- [Prompt]: Please print exactly the lines running from the one that contains "회계 목적으로 암호화자산을" to the end of the data, with both lines included.

- [Data listing]:

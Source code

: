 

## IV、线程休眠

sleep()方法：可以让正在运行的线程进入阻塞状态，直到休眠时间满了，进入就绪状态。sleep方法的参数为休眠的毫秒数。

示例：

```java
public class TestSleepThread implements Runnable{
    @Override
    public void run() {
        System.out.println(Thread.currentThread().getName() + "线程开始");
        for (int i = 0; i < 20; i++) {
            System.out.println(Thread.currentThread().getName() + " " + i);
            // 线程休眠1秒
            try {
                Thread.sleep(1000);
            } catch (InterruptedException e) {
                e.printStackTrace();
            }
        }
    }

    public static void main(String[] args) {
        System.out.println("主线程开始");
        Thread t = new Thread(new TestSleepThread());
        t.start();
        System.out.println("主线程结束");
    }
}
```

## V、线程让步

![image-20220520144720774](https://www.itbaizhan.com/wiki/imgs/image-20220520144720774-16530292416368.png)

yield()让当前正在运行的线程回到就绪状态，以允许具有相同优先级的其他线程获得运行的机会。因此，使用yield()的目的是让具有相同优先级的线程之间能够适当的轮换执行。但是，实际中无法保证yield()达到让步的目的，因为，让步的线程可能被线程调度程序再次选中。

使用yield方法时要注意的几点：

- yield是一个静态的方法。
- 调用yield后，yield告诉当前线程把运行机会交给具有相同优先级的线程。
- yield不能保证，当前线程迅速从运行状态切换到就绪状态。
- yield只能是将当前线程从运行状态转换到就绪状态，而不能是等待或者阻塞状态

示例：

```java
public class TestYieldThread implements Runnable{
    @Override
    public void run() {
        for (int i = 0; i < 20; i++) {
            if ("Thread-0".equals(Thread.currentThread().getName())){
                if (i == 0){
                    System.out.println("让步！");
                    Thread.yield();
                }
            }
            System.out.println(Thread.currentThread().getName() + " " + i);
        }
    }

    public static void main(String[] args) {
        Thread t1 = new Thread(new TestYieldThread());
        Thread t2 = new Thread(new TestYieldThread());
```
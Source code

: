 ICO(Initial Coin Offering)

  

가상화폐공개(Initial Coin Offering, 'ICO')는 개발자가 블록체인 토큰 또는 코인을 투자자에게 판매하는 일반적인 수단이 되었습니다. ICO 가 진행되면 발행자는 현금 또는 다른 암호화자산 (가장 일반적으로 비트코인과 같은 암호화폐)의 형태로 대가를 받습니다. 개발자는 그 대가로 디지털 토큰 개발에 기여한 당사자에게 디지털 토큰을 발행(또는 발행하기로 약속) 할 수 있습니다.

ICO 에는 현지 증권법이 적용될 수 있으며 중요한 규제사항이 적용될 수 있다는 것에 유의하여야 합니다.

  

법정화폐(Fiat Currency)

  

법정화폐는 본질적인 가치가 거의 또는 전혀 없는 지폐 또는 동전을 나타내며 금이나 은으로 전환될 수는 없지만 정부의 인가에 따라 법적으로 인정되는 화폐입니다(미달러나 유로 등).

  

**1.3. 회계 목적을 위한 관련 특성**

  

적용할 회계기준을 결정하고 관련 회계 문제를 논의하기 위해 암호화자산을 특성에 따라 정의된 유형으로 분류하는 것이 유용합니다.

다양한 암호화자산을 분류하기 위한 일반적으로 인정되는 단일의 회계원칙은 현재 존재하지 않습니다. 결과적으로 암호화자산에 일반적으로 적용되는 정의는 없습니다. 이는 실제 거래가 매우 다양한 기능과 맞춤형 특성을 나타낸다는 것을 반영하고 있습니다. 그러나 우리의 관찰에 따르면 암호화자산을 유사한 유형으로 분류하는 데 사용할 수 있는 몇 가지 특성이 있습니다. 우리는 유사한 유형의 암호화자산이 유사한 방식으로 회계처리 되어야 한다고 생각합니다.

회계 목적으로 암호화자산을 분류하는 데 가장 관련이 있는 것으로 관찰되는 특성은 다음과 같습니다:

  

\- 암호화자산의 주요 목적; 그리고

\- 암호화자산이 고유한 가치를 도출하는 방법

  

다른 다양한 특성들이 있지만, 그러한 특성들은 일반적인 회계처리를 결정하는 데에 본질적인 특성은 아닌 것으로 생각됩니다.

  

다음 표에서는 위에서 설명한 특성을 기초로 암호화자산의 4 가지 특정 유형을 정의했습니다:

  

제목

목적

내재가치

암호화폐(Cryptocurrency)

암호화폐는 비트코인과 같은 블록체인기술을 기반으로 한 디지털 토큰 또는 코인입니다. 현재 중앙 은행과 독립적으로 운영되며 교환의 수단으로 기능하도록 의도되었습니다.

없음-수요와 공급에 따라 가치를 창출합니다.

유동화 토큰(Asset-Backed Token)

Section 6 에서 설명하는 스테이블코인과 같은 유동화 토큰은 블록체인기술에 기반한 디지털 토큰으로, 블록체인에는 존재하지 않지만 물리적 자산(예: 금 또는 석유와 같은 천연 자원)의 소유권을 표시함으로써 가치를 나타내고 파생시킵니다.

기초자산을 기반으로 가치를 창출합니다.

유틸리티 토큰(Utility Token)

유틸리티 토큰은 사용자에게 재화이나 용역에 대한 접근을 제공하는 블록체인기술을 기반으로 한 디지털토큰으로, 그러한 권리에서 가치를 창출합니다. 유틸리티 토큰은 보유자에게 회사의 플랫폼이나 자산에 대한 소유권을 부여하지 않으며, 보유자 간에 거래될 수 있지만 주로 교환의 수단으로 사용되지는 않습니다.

- [Your response]:
회계 목적으로 암호화자산을 분류하는 데 가장 관련이 있는 것으로 관찰되는 특성은 다음과 같습니다:

  

\- 암호화자산의 주요 목적; 그리고

\- 암호화자산이 고유한 가치를 도출하는 방법

  

다른 다양한 특성들이 있지만, 그러한 특성들은 일반적인 회계처리를 결정하는 데에 본질적인 특성은 아닌 것으로 생각됩니다.

  

다음 표에서는 위에서 설명한 특성을 기초로 암호화자산의 4 가지 특정 유형을 정의했습니다:

  

제목

목적

내재가치

암호화폐(Cryptocurrency)

암호화폐는 비트코인과 같은 블록체인기술을 기반으로 한 디지털 토큰 또는 코인입니다. 현재 중앙 은행과 독립적으로 운영되며 교환의 수단으로 기능하도록 의도되었습니다.

없음-수요와 공급에 따라 가치를 창출합니다.

유동화 토큰(Asset-Backed Token)

Section 6 에서 설명하는 스테이블코인과 같은 유동화 토큰은 블록체인기술에 기반한 디지털 토큰으로, 블록체인에는 존재하지 않지만 물리적 자산(예: 금 또는 석유와 같은 천연 자원)의 소유권을 표시함으로써 가치를 나타내고 파생시킵니다.

기초자산을 기반으로 가치를 창출합니다.

유틸리티 토큰(Utility Token)

유틸리티 토큰은 사용자에게 재화이나 용역에 대한 접근을 제공하는 블록체인기술을 기반으로 한 디지털토큰으로, 그러한 권리에서 가치를 창출합니다. 유틸리티 토큰은 보유자에게 회사의 플랫폼이나 자산에 대한 소유권을 부여하지 않으며, 보유자 간에 거래될 수 있지만 주로 교환의 수단으로 사용되지는 않습니다.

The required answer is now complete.